Over half of this growth comes from North America, and driven in large part by Verizon Wireless and its LTE ambitions (CP: AT&T, Verizon meet 2011 LTE goals). Asia Pacific competes for strongest sales, though, winning 40 percent of the equipment revenue in the third quarter, according to Infonetics.
It turns out that IMS remains important as an invisible and very important glue.
It is important because it is possibly the telcos’ answer to the perceived threat from OTT players. When discussing OTT players the discussion about whether they are ‘friend or foe’ tends to concentrate around the ‘top end’ – commerce, video and games. However, there is an area where telcos are vulnerable. At a recent brainstorm event, STL Partners polled their audience of senior telco decision makers about the future of telco ‘basics’ – voice and messaging. The consensus was that messaging revenues would decline by 37 percent over the next three years, voice by 21 percent. The statistic itself is gloomy but not surprising, however in the current climate where economic doomsday scenarios seem probable, if not possible, the prospect of losing almost 40 percent of the revenue from a once solid line of business is daunting.

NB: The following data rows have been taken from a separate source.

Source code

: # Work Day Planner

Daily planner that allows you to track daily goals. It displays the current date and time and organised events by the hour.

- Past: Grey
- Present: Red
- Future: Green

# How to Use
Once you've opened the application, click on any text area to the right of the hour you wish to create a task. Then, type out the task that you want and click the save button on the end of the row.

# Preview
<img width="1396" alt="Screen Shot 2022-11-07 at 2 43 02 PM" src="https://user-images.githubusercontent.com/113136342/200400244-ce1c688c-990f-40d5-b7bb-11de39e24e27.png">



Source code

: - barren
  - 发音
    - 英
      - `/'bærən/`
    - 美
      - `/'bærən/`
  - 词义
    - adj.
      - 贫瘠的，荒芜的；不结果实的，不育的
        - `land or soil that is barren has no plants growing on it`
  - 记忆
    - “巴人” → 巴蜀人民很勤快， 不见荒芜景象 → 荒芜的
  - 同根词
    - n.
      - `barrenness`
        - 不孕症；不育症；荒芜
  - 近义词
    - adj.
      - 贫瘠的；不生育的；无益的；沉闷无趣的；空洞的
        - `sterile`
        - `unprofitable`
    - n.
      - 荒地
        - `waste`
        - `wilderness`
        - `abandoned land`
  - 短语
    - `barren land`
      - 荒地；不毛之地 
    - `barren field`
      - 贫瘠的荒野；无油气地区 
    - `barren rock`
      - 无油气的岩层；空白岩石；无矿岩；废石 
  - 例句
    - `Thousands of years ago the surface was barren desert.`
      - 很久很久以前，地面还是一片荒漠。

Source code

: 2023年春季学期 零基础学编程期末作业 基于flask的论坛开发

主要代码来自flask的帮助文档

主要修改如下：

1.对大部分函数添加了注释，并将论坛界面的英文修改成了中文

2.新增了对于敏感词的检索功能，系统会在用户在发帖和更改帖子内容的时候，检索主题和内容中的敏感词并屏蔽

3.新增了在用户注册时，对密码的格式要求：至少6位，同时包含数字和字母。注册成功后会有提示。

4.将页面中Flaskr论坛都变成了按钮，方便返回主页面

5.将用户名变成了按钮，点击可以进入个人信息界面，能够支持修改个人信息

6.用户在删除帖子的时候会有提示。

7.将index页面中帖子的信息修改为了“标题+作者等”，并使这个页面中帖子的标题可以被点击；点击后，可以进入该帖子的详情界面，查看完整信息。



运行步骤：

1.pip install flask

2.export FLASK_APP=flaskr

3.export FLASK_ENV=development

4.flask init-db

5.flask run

Messaging does not consume noticeable bandwidth (a megabyte of text messages would cost $1,250 if priced according to the average data plan) and so the ‘telcos can provide guaranteed quality of service’ argument does not fly, nor do any of the ‘telcos know their customers best’ arguments because messaging is a customer-to-customer concept.
The hope of the GSMA and industry Goliaths is that IMS will defeat the siege of Skype and other hordes. They have built RCS and now RCS-e around IMS. Embedded in a mobile phone’s address book – whether dumb or smart – RCS-e allows customers to seamlessly message each other without having to launch an application.
There are advantages and disadvantages to the RCSe/IMS approach and much of the fight back will depend on brand, trust and convenience and the hope that no new, universal messaging service is offered ‘over the top’ – free and by someone really cool.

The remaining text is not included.